December 4, 2015 Leave a Comment

A response to “Teaching About Laquan McDonald: A Toolkit for Teachers”

December 3, 2015
By:  Danny B Martin, PhD, professor of curriculum and instruction and mathematics
       Josh Radinsky, PhD, associate professor of curriculum and instruction
       Cecily Relucio Hensler, PhD Curriculum Studies student
       David O. Stovall, PhD, professor of educational policy studies
Download this analyis as a PDF | Short URL for online version:  education.uic.edu/toolkit
In anticipation of the release of video of the killing of 17-year-old Laquan McDonald by a Chicago police officer, Chicago Public Schools (CPS) created a document titled “Teaching About Laquan McDonald: A Toolkit for Teachers” that was made available to teachers over the Thanksgiving holiday. The toolkit is “designed to help guide a difficult conversation, if you choose to discuss the case in class.” It aims “to ensure teachers feel comfortable and prepared,” anticipating that many CPS students will have seen the video of the shooting and media coverage of the ensuing protests.
As teachers and teacher educators at the University of Illinois at Chicago (UIC) College of Education, we support CPS’s aim of helping teachers and students productively discuss LaQuan McDonald’s killing and its aftermath. This is a critical and tragic moment that demands our attention, and teachers need to be supported in their efforts to create educational spaces for young people to make sense of these events.
However, the CPS toolkit raises many questions and concerns for us. There is no mention of the reasons why this case has sparked massive protests, nor that it is one of numerous police killings and assaults on African American citizens that have been documented and protested within the last year alone. While the details of this case are unique, the events surrounding it are not isolated. A culmination of similar historical moments nationwide (many not captured on videotape) has led up to this moment in Chicago.
As public educators, we wish to offer some suggestions of how to better serve youth, communities and educators in Chicago. We are all struggling to understand these events, and how they reflect larger historical, social and political forces and conditions. We hope to reframe the discussion on the important teaching and learning that needs to happen at this time.

CPS’ Summary of the Case

The Introduction to the lesson plan describes the killing of Laquan McDonald on October 20, 2014, and offers an account of the events that followed. This account mirrors the account given by City and police department officials: it uses the word immediately (twice) and the phrase several days later to suggest a timely investigation, and emphasizes that the officer was charged with first degree murder, as if to imply an aggressive prosecution of the case. Not mentioned are the reports that officers at the scene dispersed witnesses, failing to take statements from those who might have provided a different account. There is no mention of the fact that the video contradicts CPD testimony, that the charges were not brought until a judge ordered the video’s release (against CPD’s wishes), or of widespread demands for the resignation of the States Attorney, CPD Chief, and Mayor.
The introduction to the lesson plan also makes excuses for delays by the City and State’s Attorney Anita Alvarez throughout the investigation. These delays have been widely criticized by local and national press, and especially by local community members. The introduction fails to point out that the $5 million settlement with the family was not the result of a lawsuit, but was initiated by the City in apparent acknowledgment of the egregiousness of the case. Also omitted is the fact that the murder occurred four months before the mayoral primary election of 2014, and the $5 million settlement was finalized one week after the runoff election. It is not accurate to state that the only reason the video was not released earlier was “so as not to interfere with an active criminal investigation,” and both national and local press have challenged this assertion.
We are troubled that CPS would repeat this much-questioned narrative from City officials in a lesson plan for teachers and students, as if it were the district’s own narrative of the events of the case. No news outlets have offered an account of events that so cleanly adheres to the official story. Mayoral control of the district should not mean that CPS curriculum is used to parrot City officials’ talking points. A lesson plan designed to meet the learning needs of young people should not be used as a vehicle for political manipulation.

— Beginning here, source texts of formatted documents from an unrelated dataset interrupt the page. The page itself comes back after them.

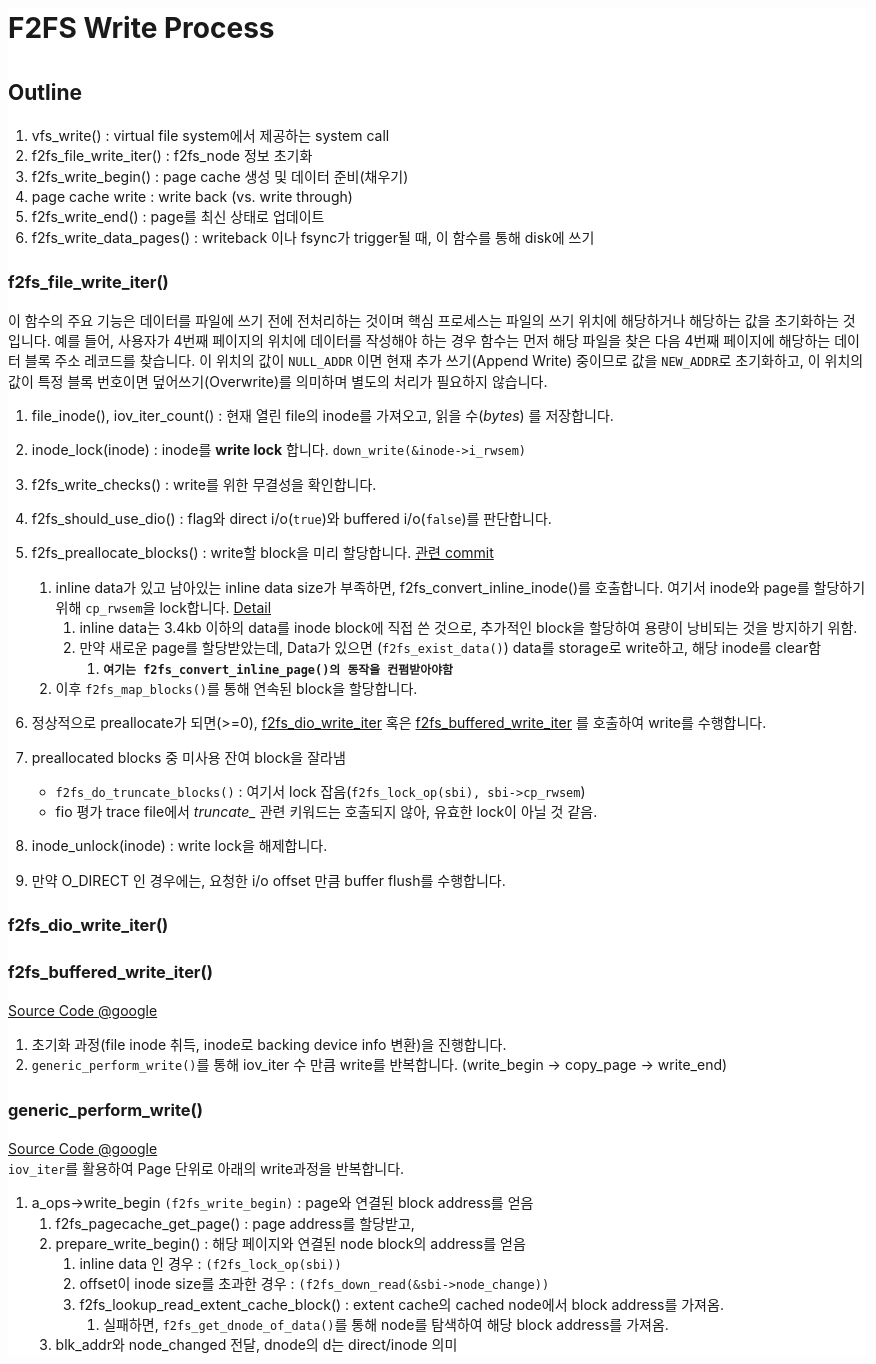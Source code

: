 # F2FS Write Process

## Outline
1. vfs_write() : virtual file system에서 제공하는 system call
2. f2fs_file_write_iter() : f2fs_node 정보 초기화
3. f2fs_write_begin() : page cache 생성 및 데이터 준비(채우기)
4. page cache write : write back (vs. write through)
5. f2fs_write_end() : page를 최신 상태로 업데이트
6. f2fs_write_data_pages() : writeback 이나 fsync가 trigger될 때, 이 함수를 통해 disk에 쓰기


### f2fs_file_write_iter()

이 함수의 주요 기능은 데이터를 파일에 쓰기 전에 전처리하는 것이며 핵심 프로세스는 파일의 쓰기 위치에 해당하거나 해당하는 값을 초기화하는 것입니다. 예를 들어, 사용자가 4번째 페이지의 위치에 데이터를 작성해야 하는 경우 함수는 먼저 해당 파일을 찾은 다음 4번째 페이지에 해당하는 데이터 블록 주소 레코드를 찾습니다. 이 위치의 값이 `NULL_ADDR` 이면 현재 추가 쓰기(Append Write) 중이므로 값을 `NEW_ADDR`로 초기화하고, 이 위치의 값이 특정 블록 번호이면 덮어쓰기(Overwrite)를 의미하며 별도의 처리가 필요하지 않습니다.

1. file_inode(), iov_iter_count() : 현재 열린 file의 inode를 가져오고, 읽을 수(*bytes*) 를 저장합니다.
2. inode_lock(inode) : inode를 **write lock** 합니다. `down_write(&inode->i_rwsem)`
3. f2fs_write_checks() : write를 위한 무결성을 확인합니다.
4. f2fs_should_use_dio() : flag와 direct i/o(`true`)와 buffered i/o(`false`)를 판단합니다.
5. f2fs_preallocate_blocks() : write할 block을 미리 할당합니다. [관련 commit](https://www.mail-archive.com/linux-f2fs-devel@lists.sourceforge.net/msg20649.html)
   1. inline data가 있고 남아있는 inline data size가 부족하면, f2fs_convert_inline_inode()를 호출합니다. 여기서 inode와 page를 할당하기 위해 `cp_rwsem`을 lock합니다. [Detail](../Lock/f2fs_rwsem.md#f2fs_rwsem-cp_rwsem)
      1. inline data는 3.4kb 이하의 data를 inode block에 직접 쓴 것으로, 추가적인 block을 할당하여 용량이 낭비되는 것을 방지하기 위함.
      2. 만약 새로운 page를 할당받았는데, Data가 있으면 (`f2fs_exist_data()`) data를 storage로 write하고, 해당 inode를 clear함
         1. **`여기는 f2fs_convert_inline_page()의 동작을 컨펌받아야함`**
   2. 이후 `f2fs_map_blocks()`를 통해 연속된 block을 할당합니다.

6. 정상적으로 preallocate가 되면(>=0), [f2fs_dio_write_iter](#f2fs_dio_write_iter) 혹은 [f2fs_buffered_write_iter](#f2fs_buffered_write_iter) 를 호출하여 write를 수행합니다.

7. preallocated blocks 중 미사용 잔여 block을 잘라냄   
   - `f2fs_do_truncate_blocks()` : 여기서 lock 잡음(`f2fs_lock_op(sbi), sbi->cp_rwsem`)
   - fio 평가 trace file에서 *truncate_* 관련 키워드는 호출되지 않아, 유효한 lock이 아닐 것 같음.

8. inode_unlock(inode) : write lock을 해제합니다.
9.  만약 O_DIRECT 인 경우에는, 요청한 i/o offset 만큼 buffer flush를 수행합니다.

### f2fs_dio_write_iter()

### f2fs_buffered_write_iter()
[Source Code @google](https://www.google.com/search?q=bootlin+f2fs_buffered_write_iter())
1. 초기화 과정(file inode 취득, inode로 backing device info 변환)을 진행합니다.
2. `generic_perform_write()`를 통해 iov_iter 수 만큼 write를 반복합니다. (write_begin -> copy_page -> write_end)

### generic_perform_write()
[Source Code @google](https://www.google.com/search?q=bootlin+generic_perform_write()) \
`iov_iter`를 활용하여 Page 단위로 아래의 write과정을 반복합니다.
1. a_ops->write_begin `(f2fs_write_begin)` : page와 연결된 block address를 얻음
   1. f2fs_pagecache_get_page() : page address를 할당받고,
   2. prepare_write_begin() : 해당 페이지와 연결된 node block의 address를 얻음
      1. inline data 인 경우 : `(f2fs_lock_op(sbi))`
      2. offset이 inode size를 초과한 경우 : `(f2fs_down_read(&sbi->node_change))`
      3. f2fs_lookup_read_extent_cache_block() : extent cache의 cached node에서 block address를 가져옴.
         1. 실패하면, `f2fs_get_dnode_of_data()`를 통해 node를 탐색하여 해당 block address를 가져옴.
   3. blk_addr와 node_changed 전달, dnode의 d는 direct/inode 의미
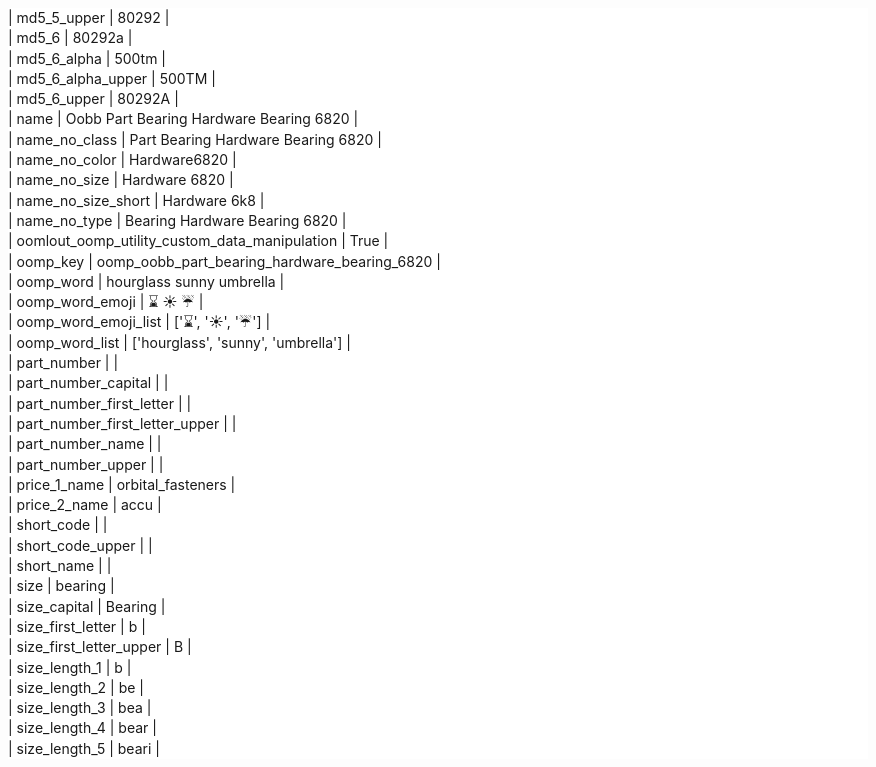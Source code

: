 | md5_5_upper | 80292 |  
| md5_6 | 80292a |  
| md5_6_alpha | 500tm |  
| md5_6_alpha_upper | 500TM |  
| md5_6_upper | 80292A |  
| name | Oobb Part Bearing Hardware Bearing 6820 |  
| name_no_class | Part Bearing Hardware Bearing 6820 |  
| name_no_color | Hardware6820 |  
| name_no_size | Hardware 6820 |  
| name_no_size_short | Hardware 6k8 |  
| name_no_type | Bearing Hardware Bearing 6820 |  
| oomlout_oomp_utility_custom_data_manipulation | True |  
| oomp_key | oomp_oobb_part_bearing_hardware_bearing_6820 |  
| oomp_word | hourglass sunny umbrella |  
| oomp_word_emoji | :hourglass: :sunny: :umbrella: |  
| oomp_word_emoji_list | [':hourglass:', ':sunny:', ':umbrella:'] |  
| oomp_word_list | ['hourglass', 'sunny', 'umbrella'] |  
| part_number |  |  
| part_number_capital |  |  
| part_number_first_letter |  |  
| part_number_first_letter_upper |  |  
| part_number_name |  |  
| part_number_upper |  |  
| price_1_name | orbital_fasteners |  
| price_2_name | accu |  
| short_code |  |  
| short_code_upper |  |  
| short_name |  |  
| size | bearing |  
| size_capital | Bearing |  
| size_first_letter | b |  
| size_first_letter_upper | B |  
| size_length_1 | b |  
| size_length_2 | be |  
| size_length_3 | bea |  
| size_length_4 | bear |  
| size_length_5 | beari |  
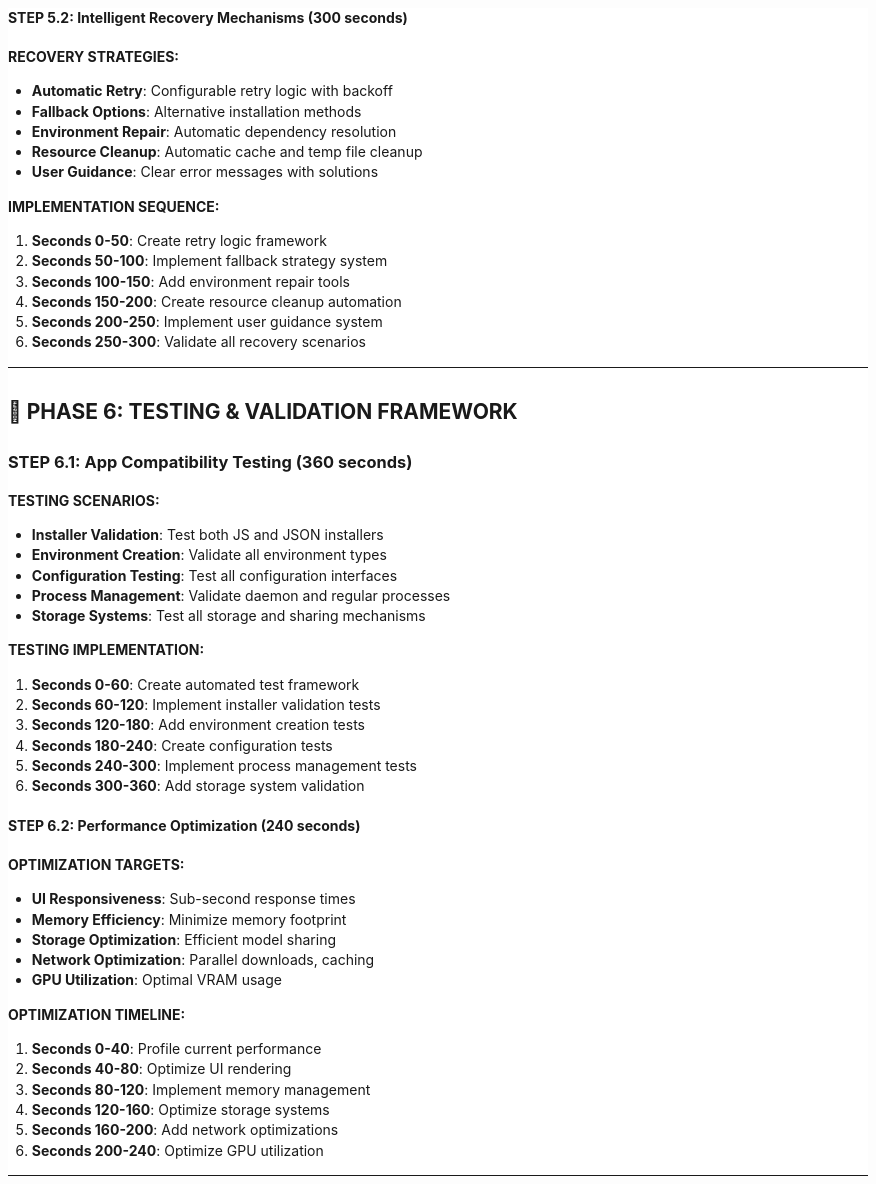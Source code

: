 #### **STEP 5.2: Intelligent Recovery Mechanisms (300 seconds)**

**RECOVERY STRATEGIES:**
- **Automatic Retry**: Configurable retry logic with backoff
- **Fallback Options**: Alternative installation methods
- **Environment Repair**: Automatic dependency resolution
- **Resource Cleanup**: Automatic cache and temp file cleanup
- **User Guidance**: Clear error messages with solutions

**IMPLEMENTATION SEQUENCE:**
1. **Seconds 0-50**: Create retry logic framework
2. **Seconds 50-100**: Implement fallback strategy system
3. **Seconds 100-150**: Add environment repair tools
4. **Seconds 150-200**: Create resource cleanup automation
5. **Seconds 200-250**: Implement user guidance system
6. **Seconds 250-300**: Validate all recovery scenarios

---

## 🧪 PHASE 6: TESTING & VALIDATION FRAMEWORK

### **STEP 6.1: App Compatibility Testing (360 seconds)**

**TESTING SCENARIOS:**
- **Installer Validation**: Test both JS and JSON installers
- **Environment Creation**: Validate all environment types
- **Configuration Testing**: Test all configuration interfaces
- **Process Management**: Validate daemon and regular processes
- **Storage Systems**: Test all storage and sharing mechanisms

**TESTING IMPLEMENTATION:**
1. **Seconds 0-60**: Create automated test framework
2. **Seconds 60-120**: Implement installer validation tests
3. **Seconds 120-180**: Add environment creation tests
4. **Seconds 180-240**: Create configuration tests
5. **Seconds 240-300**: Implement process management tests
6. **Seconds 300-360**: Add storage system validation

#### **STEP 6.2: Performance Optimization (240 seconds)**

**OPTIMIZATION TARGETS:**
- **UI Responsiveness**: Sub-second response times
- **Memory Efficiency**: Minimize memory footprint
- **Storage Optimization**: Efficient model sharing
- **Network Optimization**: Parallel downloads, caching
- **GPU Utilization**: Optimal VRAM usage

**OPTIMIZATION TIMELINE:**
1. **Seconds 0-40**: Profile current performance
2. **Seconds 40-80**: Optimize UI rendering
3. **Seconds 80-120**: Implement memory management
4. **Seconds 120-160**: Optimize storage systems
5. **Seconds 160-200**: Add network optimizations
6. **Seconds 200-240**: Optimize GPU utilization

---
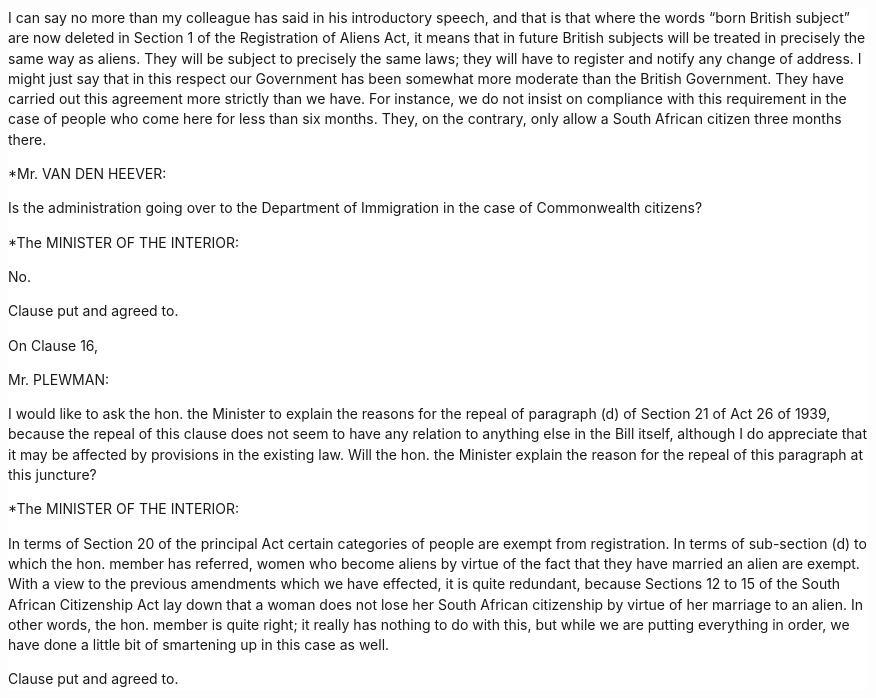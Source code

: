 <p>I can say no more than my colleague has said in his introductory speech, and that is that where the words &#x201C;born British subject&#x201D; are now deleted in Section 1 of the Registration of Aliens Act, it means that in future British subjects will be treated in precisely the same way as aliens. They will be subject to precisely the same laws; they will have to register and notify any change of address. I might just say that in this respect our Government has been somewhat more moderate than the British Government. They have carried out this agreement more strictly than we have. For instance, we do not insist on compliance with this requirement in the case of people who come here for less than six months. They, on the contrary, only allow a South African citizen three months there.</p>

</speech>

<speech by="#van_den_heever">

<from>*Mr. <person refersTo="hansard_za">VAN DEN HEEVER</person>:</from>

<p>Is the administration going over to the Department of Immigration in the case of Commonwealth citizens?</p>

</speech>

<speech by="#minister_of_the_interior">

<from>*The <person refersTo="hansard_za">MINISTER OF THE INTERIOR</person>:</from>

<p>No.</p>

<p>Clause put and agreed to.</p>

<p>On Clause 16,</p>

</speech>

<speech by="#plewman">

<from>Mr. <person refersTo="hansard_za">PLEWMAN</person>:</from>

<p>I would like to ask the hon. the Minister to explain the reasons for the repeal of paragraph (d) of Section 21 of Act 26 of 1939, because the repeal of this clause does not seem to have any relation to anything else in the Bill itself, although I do appreciate that it may be affected by provisions in the existing law. Will the hon. the Minister explain the reason for the repeal of this paragraph at this juncture?</p>

</speech>

<speech by="#minister_of_the_interior">

<from>*The <person refersTo="hansard_za">MINISTER OF THE INTERIOR</person>:</from>

<p>In terms of Section 20 of the principal Act certain categories of people are exempt from registration. In terms of sub-section (d) to which the hon. member has referred, women who become aliens by virtue of the fact that they have married an alien are exempt. With a view to the previous amendments which we have effected, it is quite redundant, because Sections 12 to 15 of the South African Citizenship Act lay down that a woman does not lose her South African citizenship by virtue of her marriage to an alien. In other words, the hon. member is quite right; it really has nothing to do with this, but while we are putting everything in order, we have done a little bit of smartening up in this case as well.</p>

<p>Clause put and agreed to.</p>
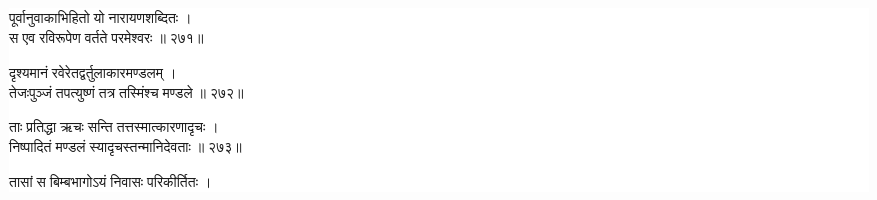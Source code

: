 पूर्वानुवाकाभिहितो यो नारायणशब्दितः ।  
स एव रविरूपेण वर्तते परमेश्वरः ॥ २७१॥  
  
दृश्यमानं रवेरेतद्वर्तुलाकारमण्डलम् ।  
तेजःपुञ्जं तपत्युष्णं तत्र तस्मिंश्च मण्डले ॥ २७२॥  
  
ताः प्रतिद्धा ऋचः सन्ति तत्तस्मात्कारणादृचः ।  
निष्पादितं मण्डलं स्यादृचस्तन्मानिदेवताः ॥ २७३॥  
  
तासां स बिम्बभागोऽयं निवासः परिकीर्तितः ।  
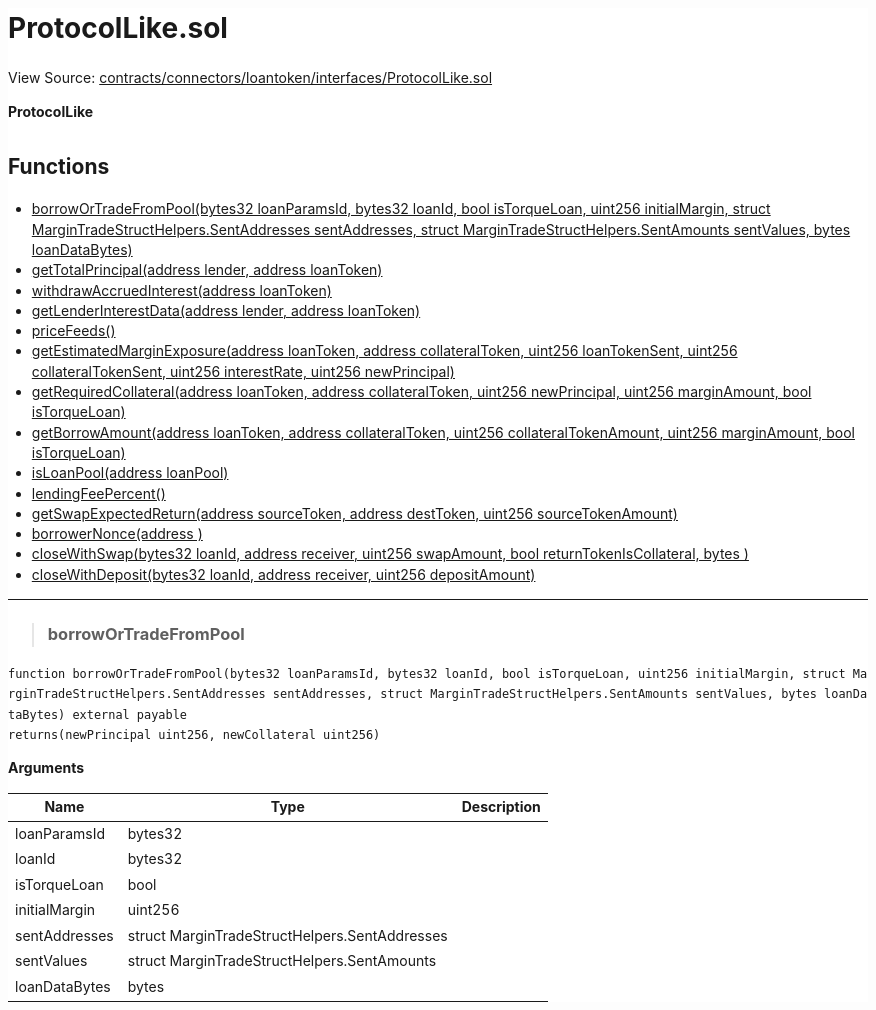 # ProtocolLike.sol

View Source: [contracts/connectors/loantoken/interfaces/ProtocolLike.sol](../contracts/connectors/loantoken/interfaces/ProtocolLike.sol)

**ProtocolLike**

## Functions

- [borrowOrTradeFromPool(bytes32 loanParamsId, bytes32 loanId, bool isTorqueLoan, uint256 initialMargin, struct MarginTradeStructHelpers.SentAddresses sentAddresses, struct MarginTradeStructHelpers.SentAmounts sentValues, bytes loanDataBytes)](#borrowortradefrompool)
- [getTotalPrincipal(address lender, address loanToken)](#gettotalprincipal)
- [withdrawAccruedInterest(address loanToken)](#withdrawaccruedinterest)
- [getLenderInterestData(address lender, address loanToken)](#getlenderinterestdata)
- [priceFeeds()](#pricefeeds)
- [getEstimatedMarginExposure(address loanToken, address collateralToken, uint256 loanTokenSent, uint256 collateralTokenSent, uint256 interestRate, uint256 newPrincipal)](#getestimatedmarginexposure)
- [getRequiredCollateral(address loanToken, address collateralToken, uint256 newPrincipal, uint256 marginAmount, bool isTorqueLoan)](#getrequiredcollateral)
- [getBorrowAmount(address loanToken, address collateralToken, uint256 collateralTokenAmount, uint256 marginAmount, bool isTorqueLoan)](#getborrowamount)
- [isLoanPool(address loanPool)](#isloanpool)
- [lendingFeePercent()](#lendingfeepercent)
- [getSwapExpectedReturn(address sourceToken, address destToken, uint256 sourceTokenAmount)](#getswapexpectedreturn)
- [borrowerNonce(address )](#borrowernonce)
- [closeWithSwap(bytes32 loanId, address receiver, uint256 swapAmount, bool returnTokenIsCollateral, bytes )](#closewithswap)
- [closeWithDeposit(bytes32 loanId, address receiver, uint256 depositAmount)](#closewithdeposit)

---    

> ### borrowOrTradeFromPool

```solidity
function borrowOrTradeFromPool(bytes32 loanParamsId, bytes32 loanId, bool isTorqueLoan, uint256 initialMargin, struct MarginTradeStructHelpers.SentAddresses sentAddresses, struct MarginTradeStructHelpers.SentAmounts sentValues, bytes loanDataBytes) external payable
returns(newPrincipal uint256, newCollateral uint256)
```

**Arguments**

| Name        | Type           | Description  |
| ------------- |------------- | -----|
| loanParamsId | bytes32 |  | 
| loanId | bytes32 |  | 
| isTorqueLoan | bool |  | 
| initialMargin | uint256 |  | 
| sentAddresses | struct MarginTradeStructHelpers.SentAddresses |  | 
| sentValues | struct MarginTradeStructHelpers.SentAmounts |  | 
| loanDataBytes | bytes |  |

The Learning Goals of the Lesson

CPS frames the lesson around six learning goals:
  1. “Give students a safe outlet for expressing their thoughts without arguing about the incident.”
The killing of LaQuan McDonald, and the circumstances and events preceding and following it, are complicated and troubling. It takes time, energy, and political will to create space for young people to grapple with these issues in all of their complexity. We believe that differences of opinion, as well as intense emotional and physical responses -- anger, grief, distress, confusion, fatigue -- are appropriate and necessary when confronted with the violent and unjust loss of human life, especially that of an adolescent of color. Rather than suggest that teachers suppress students’ reactions (“without arguing”), we recommend curriculum activities like those developed by Project NIA (see links below) that encourage students to experience and process these reactions.
  1. “Have students imagine the best possible outcome.”
The best possible outcome of what, and for whom? This focus simply on students “imagining” outcomes does not suggest much faith in the ability and agency of young people, and misses the fact that many students are already actively engaged in demanding and working towards real social change. Students can learn, in this moment, what it means to take collective action to hold public institutions and officials accountable, and to redress past and present injustices. This is most urgent for students who are most negatively impacted by institutional racism and poverty. As teachers, we should help our students move beyond “imagining” outcomes, to develop their agency to make change.
  1. “Avoid further perpetuation of the fear and hatred of law enforcement that these incidents encourage.”
This does not point to any positive learning goal, and seems to ask teachers to “teach” students not to be afraid or angry. We assume that “these incidents” mean police killings and brutality against people of color. It is hard to imagine a lesson that instructs children not to be afraid, after they have watched the nightmarish image of a teenager gunned down by a police officer as he walks down the street. Teachers need ideas for how to help children of all ages process these feelings, and to understand the causes of these terrifying and enraging experiences, rather than try not to feel. There is an urgent need to establish honest and trusting relations between the police departments and communities of color nationwide, aggravated by institutional racism and patterns of police violence.
People are demanding transparency and accountability to the public. These are essential in a democratic society, and this is a perfect moment to teach these concepts clearly, and help students understand their right to demand them. Following curriculum materials like those linked below, an examination of the history of policing and the causes of police violence can allow for a deeper understanding of the reasons underlying distrust between communities of color and the police.
  1. “Help students to consider the tools for civil protest that are in the tradition of Dr. Martin Luther King, Jr. and in the spirit of brotherhood.”
The teachings of Dr. Martin Luther King, Jr., are powerful, revolutionary, and highly relevant today. However, we find it puzzling that CPS looks backward a half century for a model of protest in response to oppressive forces and conditions, when powerful models of peaceful protest for social change are being organized, led by young people of color all over the country, and especially here in Chicago. An examination of the historical traditions of social movements, resistance, and struggles for liberation is a valuable goal for young people’s learning. But when they are looking out the window and seeing protest actions happening today, it seems also important to teach and learn about those movements for change that they now have the opportunity to participate in. By having a fuller understanding of historical and present day resistance, youth will be able to critically analyze representations that characterize protest as violent, criminal, and unjustified.
  1. “Help students to examine the role that race, class, privilege, and stereotyping plays not just in this incident, but in our society.”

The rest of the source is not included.